An archaeology team began digging into the earth around Head of Tide Park on Monday to see what mysteries of human civilization they can unravel at the historic site on the Cathance River.

Eric Lahti, a licensed Maine guide archaeologist, is working on the project with students from the Cathance River Education Alliance's Environmental Youth Leadership Initiative.

"We're working on what appears to be the footprint of a house, or some kind of a structure," Lahti said, adding that the team had so far found a lot of 19th century glazed ceramics, many bricks and some iron.

Lahti said he hoped to find artifacts dating back to the beginning of European American history on the site, which goes back three centuries, and also evidence of a prior American Indian presence.

"I'm sure, based on my experience, that a location like this, with the falls at the head of tide, that there would have been Native American activity here," said Lahti, who does survey work part time for the Maine Historic Preservation Commission. "But it's been industrialized, bulldozed, rebuilt, rescraped. I think there's very little natural surface left here. If we find it it's going to be in very little small pockets or in soil that's been redeposited."

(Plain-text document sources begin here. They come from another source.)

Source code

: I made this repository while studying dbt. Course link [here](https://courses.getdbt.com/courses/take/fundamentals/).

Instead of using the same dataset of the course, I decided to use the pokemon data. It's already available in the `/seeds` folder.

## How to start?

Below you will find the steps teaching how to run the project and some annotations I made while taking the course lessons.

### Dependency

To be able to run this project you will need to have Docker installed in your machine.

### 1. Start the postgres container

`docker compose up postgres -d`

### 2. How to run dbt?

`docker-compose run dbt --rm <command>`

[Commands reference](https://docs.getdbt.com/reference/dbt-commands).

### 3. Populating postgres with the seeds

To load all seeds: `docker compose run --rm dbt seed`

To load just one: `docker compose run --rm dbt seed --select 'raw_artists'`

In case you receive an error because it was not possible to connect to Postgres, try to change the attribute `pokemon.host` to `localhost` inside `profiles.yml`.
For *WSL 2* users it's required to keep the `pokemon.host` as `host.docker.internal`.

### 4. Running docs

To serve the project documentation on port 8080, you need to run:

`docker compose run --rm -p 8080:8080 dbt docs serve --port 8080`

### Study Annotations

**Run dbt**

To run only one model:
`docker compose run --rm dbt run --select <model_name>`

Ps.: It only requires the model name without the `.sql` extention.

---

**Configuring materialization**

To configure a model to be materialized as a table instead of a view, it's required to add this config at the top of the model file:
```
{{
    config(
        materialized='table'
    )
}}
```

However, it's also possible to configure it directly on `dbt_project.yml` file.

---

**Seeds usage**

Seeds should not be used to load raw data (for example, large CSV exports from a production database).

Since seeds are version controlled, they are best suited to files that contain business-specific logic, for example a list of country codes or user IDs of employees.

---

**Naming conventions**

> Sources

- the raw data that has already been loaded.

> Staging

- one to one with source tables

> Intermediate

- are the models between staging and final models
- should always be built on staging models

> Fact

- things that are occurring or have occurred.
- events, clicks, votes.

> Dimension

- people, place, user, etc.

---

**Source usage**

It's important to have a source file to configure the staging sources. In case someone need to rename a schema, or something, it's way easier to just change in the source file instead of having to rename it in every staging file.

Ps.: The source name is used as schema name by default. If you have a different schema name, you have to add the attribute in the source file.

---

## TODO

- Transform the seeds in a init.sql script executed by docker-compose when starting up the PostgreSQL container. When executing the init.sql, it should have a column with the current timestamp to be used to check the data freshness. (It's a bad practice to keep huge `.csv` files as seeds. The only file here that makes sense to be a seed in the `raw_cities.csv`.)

The project, which includes about 15 students from Morse, Brunswick and Mt. Ararat high schools, is scheduled to conclude next week.

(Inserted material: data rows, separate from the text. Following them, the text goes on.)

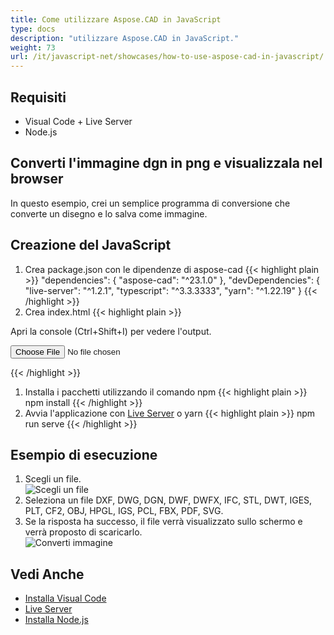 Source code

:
 ```yaml
---
title: Come utilizzare Aspose.CAD in JavaScript
type: docs
description: "utilizzare Aspose.CAD in JavaScript."
weight: 73
url: /it/javascript-net/showcases/how-to-use-aspose-cad-in-javascript/
---
```


## Requisiti
- Visual Code + Live Server
- Node.js

## Converti l'immagine dgn in png e visualizzala nel browser

In questo esempio, crei un semplice programma di conversione che converte un disegno e lo salva come immagine.

## Creazione del JavaScript

1. Crea package.json con le dipendenze di aspose-cad
{{< highlight plain >}}
"dependencies": {
    "aspose-cad": "^23.1.0"
  },
 "devDependencies": {
    "live-server": "^1.2.1",
    "typescript": "^3.3.3333",
    "yarn": "^1.22.19"
  }
{{< /highlight >}}
1. Crea index.html
{{< highlight plain >}}
<!DOCTYPE html>
Apri la console (Ctrl+Shift+I) per vedere l'output.

<script src="./node_modules/aspose-cad/dotnet.js"></script>
<script type="module" src="./node_modules/aspose-cad/es2015/index-js.js"></script>

<body>
    <input id="file" type="file">
    <img id="image" />
</body>

<script>
window.onload = async function () {
    document.querySelector('input').addEventListener('change', function() {
      var reader = new FileReader();
      reader.onload = function() {
      
          var arrayBuffer = this.result;
          var array = new Uint8Array(arrayBuffer);
          
          //GET_FILE_FORMAT
          fileFormat = Aspose.CAD.Image.getFileFormat(array);
          console.log(fileFormat);
          
          // LOAD
          file = Aspose.CAD.Image.load(array);
          console.log(file);
          
          // SAVE
          exportedFilePromise = Aspose.CAD.Image.save(array, new Aspose.CAD.PngOptions());
          exportedFilePromise.then(exportedFile => {
            console.log(exportedFile);
            
            var urlCreator = window.URL || window.webkitURL;
            var blob = new Blob([exportedFile], { type: 'application/octet-stream' });
            var imageUrl = urlCreator.createObjectURL(blob);
            document.querySelector("#image").src = imageUrl;
          });
      }
      
      reader.readAsArrayBuffer(this.files[0]);
    }, 
    false);
};
</script>
{{< /highlight >}}

1. Installa i pacchetti utilizzando il comando npm
{{< highlight plain >}}
npm install
{{< /highlight >}}
1. Avvia l'applicazione con [Live Server](https://marketplace.visualstudio.com/items?itemName=ritwickdey.LiveServer/) o yarn
{{< highlight plain >}}
npm run serve
{{< /highlight >}}

## Esempio di esecuzione

1. Scegli un file.<br>
![Scegli un file](/_assets/javascript-net/javascript-net/choose-file.png)<br>
1. Seleziona un file DXF, DWG, DGN, DWF, DWFX, IFC, STL, DWT, IGES, PLT, CF2, OBJ, HPGL, IGS, PCL, FBX, PDF, SVG.
1. Se la risposta ha successo, il file verrà visualizzato sullo schermo e verrà proposto di scaricarlo.<br>
![Converti immagine](/_assets/javascript-net/javascript-net/convert-image.png)<br>
## Vedi Anche

- [Installa Visual Code](https://code.visualstudio.com/)
- [Live Server](https://marketplace.visualstudio.com/items?itemName=ritwickdey.LiveServer/)
- [Installa Node.js](https://nodejs.org/en/)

The dig is a service learning initiative being funded through part of a $52,000 State Farm grant. The approximately $5,000 being spent covers the hiring of Lahti and a small stipend for the students, some of whom are also volunteering their time, according to Rick Wilson, executive director of the education alliance.

"It's great," Wilson said. "It's been a really cool experience. The kids are into it."

Aside from finding nothing but a thumbtack – with her thumb – in the first two holes she dug, Brunswick High student Audrey Cross said that she and Haley Postin of Mt. Ararat High were now finding a lot of brick and pottery, as well as iron materials and window glass.

Wilson said the project "brings a larger story of the Head of Tide Park, and tells that story. That's the most powerful thing to me, is here you have this park, that's going to be a park of the public's enjoyment, and it's nice to be able to add to that story ... you can almost shut your eyes and imagine the things that went down at the falls, given that water travel was your primary source of transportation."

The site in previous years was home to a feldspar mill, and before that a lumber mill.

Once the diggings have concluded, the materials will be analyzed and stored, Lahti said. Ideally, he added, the artifacts could become part of an exhibit at the park or at the education alliance's science center.